Supplied material Start Marker
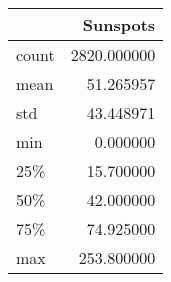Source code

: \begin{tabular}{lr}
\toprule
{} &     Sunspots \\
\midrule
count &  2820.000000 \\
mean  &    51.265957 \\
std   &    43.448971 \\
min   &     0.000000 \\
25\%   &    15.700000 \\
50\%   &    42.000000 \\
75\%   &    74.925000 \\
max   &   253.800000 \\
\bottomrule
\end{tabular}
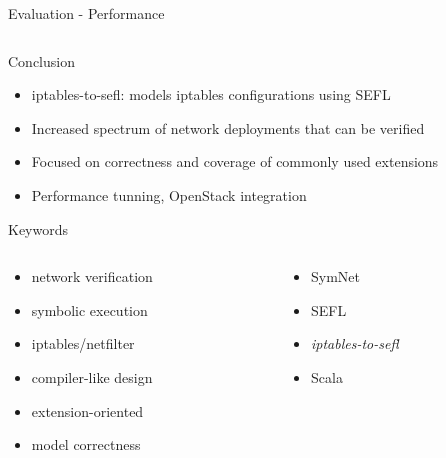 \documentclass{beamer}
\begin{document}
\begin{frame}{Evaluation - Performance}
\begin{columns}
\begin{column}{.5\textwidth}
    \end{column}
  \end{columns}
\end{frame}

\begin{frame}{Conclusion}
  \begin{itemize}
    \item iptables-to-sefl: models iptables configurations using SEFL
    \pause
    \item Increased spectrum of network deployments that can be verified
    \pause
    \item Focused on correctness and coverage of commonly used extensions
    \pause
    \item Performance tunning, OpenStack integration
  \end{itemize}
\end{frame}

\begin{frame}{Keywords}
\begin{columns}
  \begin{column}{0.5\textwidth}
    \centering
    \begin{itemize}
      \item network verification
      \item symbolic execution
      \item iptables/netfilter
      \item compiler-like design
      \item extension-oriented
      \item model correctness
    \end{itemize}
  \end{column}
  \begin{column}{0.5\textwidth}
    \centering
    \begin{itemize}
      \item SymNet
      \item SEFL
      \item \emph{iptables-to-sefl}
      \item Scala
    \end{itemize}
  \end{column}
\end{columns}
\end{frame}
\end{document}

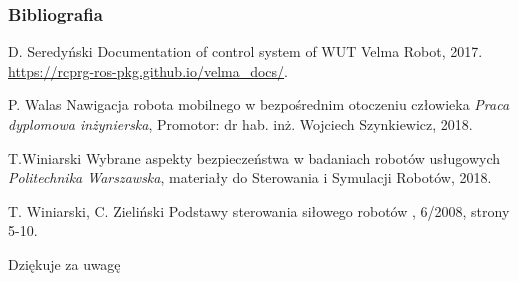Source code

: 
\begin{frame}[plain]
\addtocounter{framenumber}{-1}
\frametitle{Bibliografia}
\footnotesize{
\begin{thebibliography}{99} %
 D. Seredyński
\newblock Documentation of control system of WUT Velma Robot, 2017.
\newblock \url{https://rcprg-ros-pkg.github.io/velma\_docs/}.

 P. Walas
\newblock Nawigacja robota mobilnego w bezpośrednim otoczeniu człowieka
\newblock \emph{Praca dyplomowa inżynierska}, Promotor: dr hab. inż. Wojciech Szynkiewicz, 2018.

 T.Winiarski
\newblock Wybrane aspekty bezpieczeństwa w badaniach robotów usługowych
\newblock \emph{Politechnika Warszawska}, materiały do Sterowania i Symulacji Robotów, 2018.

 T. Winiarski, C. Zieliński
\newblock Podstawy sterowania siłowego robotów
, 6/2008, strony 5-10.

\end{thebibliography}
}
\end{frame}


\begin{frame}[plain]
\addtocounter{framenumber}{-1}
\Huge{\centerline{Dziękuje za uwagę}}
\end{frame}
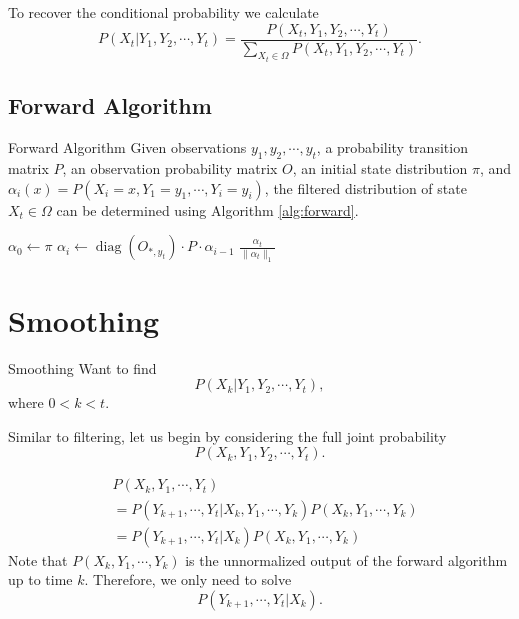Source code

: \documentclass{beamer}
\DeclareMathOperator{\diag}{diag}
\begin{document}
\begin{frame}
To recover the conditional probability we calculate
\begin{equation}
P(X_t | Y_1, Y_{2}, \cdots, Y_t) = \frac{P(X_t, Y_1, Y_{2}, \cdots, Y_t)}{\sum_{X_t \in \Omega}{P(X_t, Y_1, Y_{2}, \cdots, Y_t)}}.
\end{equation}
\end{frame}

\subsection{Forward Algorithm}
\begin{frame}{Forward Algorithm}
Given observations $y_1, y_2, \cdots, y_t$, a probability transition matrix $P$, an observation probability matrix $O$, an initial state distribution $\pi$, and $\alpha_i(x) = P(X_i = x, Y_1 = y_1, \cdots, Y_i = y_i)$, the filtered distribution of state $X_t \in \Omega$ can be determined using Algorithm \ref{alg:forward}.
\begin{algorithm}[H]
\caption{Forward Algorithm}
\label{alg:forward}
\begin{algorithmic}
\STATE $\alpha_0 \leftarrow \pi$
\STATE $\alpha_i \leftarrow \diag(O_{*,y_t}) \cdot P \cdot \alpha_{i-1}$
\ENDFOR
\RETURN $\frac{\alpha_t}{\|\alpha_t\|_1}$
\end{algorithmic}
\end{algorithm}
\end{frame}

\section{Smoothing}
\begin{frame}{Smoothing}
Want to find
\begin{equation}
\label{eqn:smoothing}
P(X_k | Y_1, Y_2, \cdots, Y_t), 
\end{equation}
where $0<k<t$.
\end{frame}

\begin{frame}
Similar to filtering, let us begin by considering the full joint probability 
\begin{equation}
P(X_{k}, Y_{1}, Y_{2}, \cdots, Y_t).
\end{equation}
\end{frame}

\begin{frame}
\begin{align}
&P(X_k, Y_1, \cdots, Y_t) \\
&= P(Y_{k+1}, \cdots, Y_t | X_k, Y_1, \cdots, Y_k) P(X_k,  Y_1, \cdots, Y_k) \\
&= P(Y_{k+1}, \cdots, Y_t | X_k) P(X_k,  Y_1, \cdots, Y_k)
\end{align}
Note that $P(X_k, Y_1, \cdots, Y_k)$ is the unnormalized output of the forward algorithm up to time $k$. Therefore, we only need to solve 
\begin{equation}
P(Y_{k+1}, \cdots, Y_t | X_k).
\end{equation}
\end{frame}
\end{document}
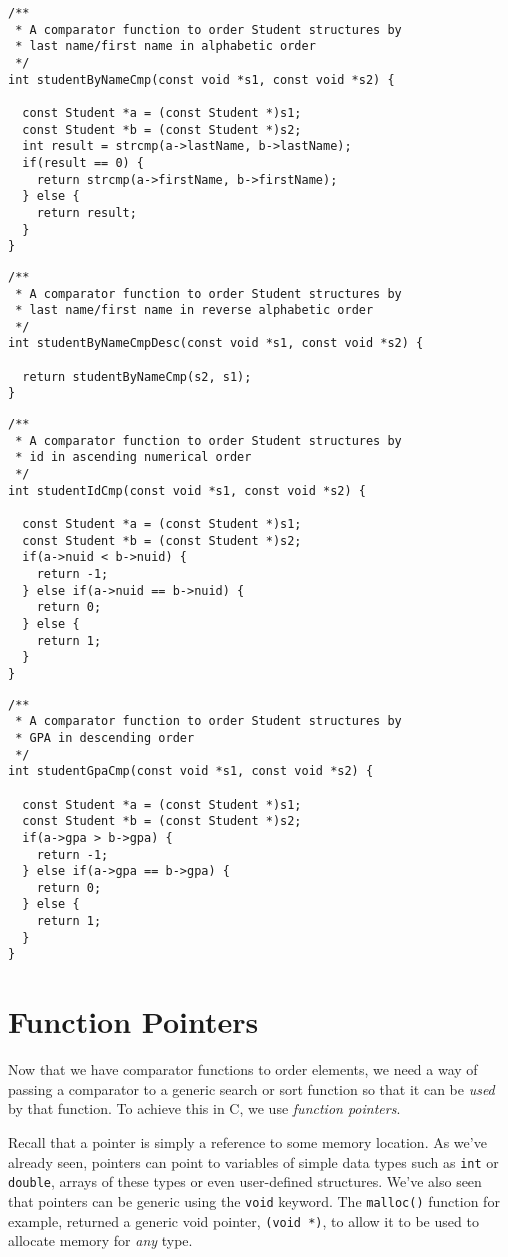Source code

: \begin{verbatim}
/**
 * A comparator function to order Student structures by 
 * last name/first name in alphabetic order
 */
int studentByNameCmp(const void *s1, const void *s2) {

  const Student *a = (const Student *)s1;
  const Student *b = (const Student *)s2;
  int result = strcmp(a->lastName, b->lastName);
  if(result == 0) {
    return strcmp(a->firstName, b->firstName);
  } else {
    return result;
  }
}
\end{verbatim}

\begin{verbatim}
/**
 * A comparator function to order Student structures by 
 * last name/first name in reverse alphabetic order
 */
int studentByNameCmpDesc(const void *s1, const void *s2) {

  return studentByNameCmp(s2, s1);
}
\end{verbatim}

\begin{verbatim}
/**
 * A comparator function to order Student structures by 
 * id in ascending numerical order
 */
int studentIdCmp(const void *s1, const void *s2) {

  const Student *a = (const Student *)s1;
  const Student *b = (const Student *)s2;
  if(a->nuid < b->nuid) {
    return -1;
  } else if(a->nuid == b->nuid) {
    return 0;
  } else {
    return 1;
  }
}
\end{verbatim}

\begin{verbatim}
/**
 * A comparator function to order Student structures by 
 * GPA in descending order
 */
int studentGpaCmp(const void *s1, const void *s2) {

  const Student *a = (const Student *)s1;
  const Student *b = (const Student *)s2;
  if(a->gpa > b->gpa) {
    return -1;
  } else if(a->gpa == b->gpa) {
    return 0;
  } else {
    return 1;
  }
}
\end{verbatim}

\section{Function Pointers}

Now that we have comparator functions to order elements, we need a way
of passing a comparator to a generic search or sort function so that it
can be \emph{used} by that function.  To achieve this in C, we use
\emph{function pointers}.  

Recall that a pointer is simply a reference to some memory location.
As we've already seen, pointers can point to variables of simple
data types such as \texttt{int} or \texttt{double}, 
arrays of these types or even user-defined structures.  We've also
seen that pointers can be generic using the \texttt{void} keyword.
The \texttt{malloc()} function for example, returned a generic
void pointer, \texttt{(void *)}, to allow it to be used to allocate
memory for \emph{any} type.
Supplied material End Marker
# What you will do
What you return must match the records line for line, with the pictures left out.

# Your response
Source code

: \begin{tabular}{lr}
\toprule
{} &     Sunspots \\
\midrule
count &  2820.000000 \\
mean  &    51.265957 \\
std   &    43.448971 \\
min   &     0.000000 \\
25\%   &    15.700000 \\
50\%   &    42.000000 \\
75\%   &    74.925000 \\
max   &   253.800000 \\
\bottomrule
\end{tabular}
 \documentclass{beamer}
\begin{document}
\begin{frame}{Evaluation - Performance}
\begin{columns}
\begin{column}{.5\textwidth}
    \end{column}
  \end{columns}
\end{frame}

\begin{frame}{Conclusion}
  \begin{itemize}
    \item iptables-to-sefl: models iptables configurations using SEFL
    \pause
    \item Increased spectrum of network deployments that can be verified
    \pause
    \item Focused on correctness and coverage of commonly used extensions
    \pause
    \item Performance tunning, OpenStack integration
  \end{itemize}
\end{frame}

\begin{frame}{Keywords}
\begin{columns}
  \begin{column}{0.5\textwidth}
    \centering
    \begin{itemize}
      \item network verification
      \item symbolic execution
      \item iptables/netfilter
      \item compiler-like design
      \item extension-oriented
      \item model correctness
    \end{itemize}
  \end{column}
  \begin{column}{0.5\textwidth}
    \centering
    \begin{itemize}
      \item SymNet
      \item SEFL
      \item \emph{iptables-to-sefl}
      \item Scala
    \end{itemize}
  \end{column}
\end{columns}
\end{frame}
\end{document}

Source code

: 
\begin{frame}[plain]
\addtocounter{framenumber}{-1}
\frametitle{Bibliografia}
\footnotesize{
\begin{thebibliography}{99} %
 D. Seredyński
\newblock Documentation of control system of WUT Velma Robot, 2017.
\newblock \url{https://rcprg-ros-pkg.github.io/velma\_docs/}.

 P. Walas
\newblock Nawigacja robota mobilnego w bezpośrednim otoczeniu człowieka
\newblock \emph{Praca dyplomowa inżynierska}, Promotor: dr hab. inż. Wojciech Szynkiewicz, 2018.

 T.Winiarski
\newblock Wybrane aspekty bezpieczeństwa w badaniach robotów usługowych
\newblock \emph{Politechnika Warszawska}, materiały do Sterowania i Symulacji Robotów, 2018.

 T. Winiarski, C. Zieliński
\newblock Podstawy sterowania siłowego robotów
, 6/2008, strony 5-10.

\end{thebibliography}
}
\end{frame}


\begin{frame}[plain]
\addtocounter{framenumber}{-1}
\Huge{\centerline{Dziękuje za uwagę}}
\end{frame}
Source code

: \documentclass{beamer}
\DeclareMathOperator{\diag}{diag}
\begin{document}
\begin{frame}
To recover the conditional probability we calculate
\begin{equation}
P(X_t | Y_1, Y_{2}, \cdots, Y_t) = \frac{P(X_t, Y_1, Y_{2}, \cdots, Y_t)}{\sum_{X_t \in \Omega}{P(X_t, Y_1, Y_{2}, \cdots, Y_t)}}.
\end{equation}
\end{frame}

\subsection{Forward Algorithm}
\begin{frame}{Forward Algorithm}
Given observations $y_1, y_2, \cdots, y_t$, a probability transition matrix $P$, an observation probability matrix $O$, an initial state distribution $\pi$, and $\alpha_i(x) = P(X_i = x, Y_1 = y_1, \cdots, Y_i = y_i)$, the filtered distribution of state $X_t \in \Omega$ can be determined using Algorithm \ref{alg:forward}.
\begin{algorithm}[H]
\caption{Forward Algorithm}
\label{alg:forward}
\begin{algorithmic}
\STATE $\alpha_0 \leftarrow \pi$
\STATE $\alpha_i \leftarrow \diag(O_{*,y_t}) \cdot P \cdot \alpha_{i-1}$
\ENDFOR
\RETURN $\frac{\alpha_t}{\|\alpha_t\|_1}$
\end{algorithmic}
\end{algorithm}
\end{frame}

\section{Smoothing}
\begin{frame}{Smoothing}
Want to find
\begin{equation}
\label{eqn:smoothing}
P(X_k | Y_1, Y_2, \cdots, Y_t), 
\end{equation}
where $0<k<t$.
\end{frame}

\begin{frame}
Similar to filtering, let us begin by considering the full joint probability 
\begin{equation}
P(X_{k}, Y_{1}, Y_{2}, \cdots, Y_t).
\end{equation}
\end{frame}

\begin{frame}
\begin{align}
&P(X_k, Y_1, \cdots, Y_t) \\
&= P(Y_{k+1}, \cdots, Y_t | X_k, Y_1, \cdots, Y_k) P(X_k,  Y_1, \cdots, Y_k) \\
&= P(Y_{k+1}, \cdots, Y_t | X_k) P(X_k,  Y_1, \cdots, Y_k)
\end{align}
Note that $P(X_k, Y_1, \cdots, Y_k)$ is the unnormalized output of the forward algorithm up to time $k$. Therefore, we only need to solve 
\begin{equation}
P(Y_{k+1}, \cdots, Y_t | X_k).
\end{equation}
\end{frame}
\end{document}
Source code

: \begin{verbatim}
/**
 * A comparator function to order Student structures by 
 * last name/first name in alphabetic order
 */
int studentByNameCmp(const void *s1, const void *s2) {

  const Student *a = (const Student *)s1;
  const Student *b = (const Student *)s2;
  int result = strcmp(a->lastName, b->lastName);
  if(result == 0) {
    return strcmp(a->firstName, b->firstName);
  } else {
    return result;
  }
}
\end{verbatim}

\begin{verbatim}
/**
 * A comparator function to order Student structures by 
 * last name/first name in reverse alphabetic order
 */
int studentByNameCmpDesc(const void *s1, const void *s2) {

  return studentByNameCmp(s2, s1);
}
\end{verbatim}

\begin{verbatim}
/**
 * A comparator function to order Student structures by 
 * id in ascending numerical order
 */
int studentIdCmp(const void *s1, const void *s2) {

  const Student *a = (const Student *)s1;
  const Student *b = (const Student *)s2;
  if(a->nuid < b->nuid) {
    return -1;
  } else if(a->nuid == b->nuid) {
    return 0;
  } else {
    return 1;
  }
}
\end{verbatim}

\begin{verbatim}
/**
 * A comparator function to order Student structures by 
 * GPA in descending order
 */
int studentGpaCmp(const void *s1, const void *s2) {

  const Student *a = (const Student *)s1;
  const Student *b = (const Student *)s2;
  if(a->gpa > b->gpa) {
    return -1;
  } else if(a->gpa == b->gpa) {
    return 0;
  } else {
    return 1;
  }
}
\end{verbatim}

\section{Function Pointers}

Now that we have comparator functions to order elements, we need a way
of passing a comparator to a generic search or sort function so that it
can be \emph{used} by that function.  To achieve this in C, we use
\emph{function pointers}.  

Recall that a pointer is simply a reference to some memory location.
As we've already seen, pointers can point to variables of simple
data types such as \texttt{int} or \texttt{double}, 
arrays of these types or even user-defined structures.  We've also
seen that pointers can be generic using the \texttt{void} keyword.
The \texttt{malloc()} function for example, returned a generic
void pointer, \texttt{(void *)}, to allow it to be used to allocate
memory for \emph{any} type.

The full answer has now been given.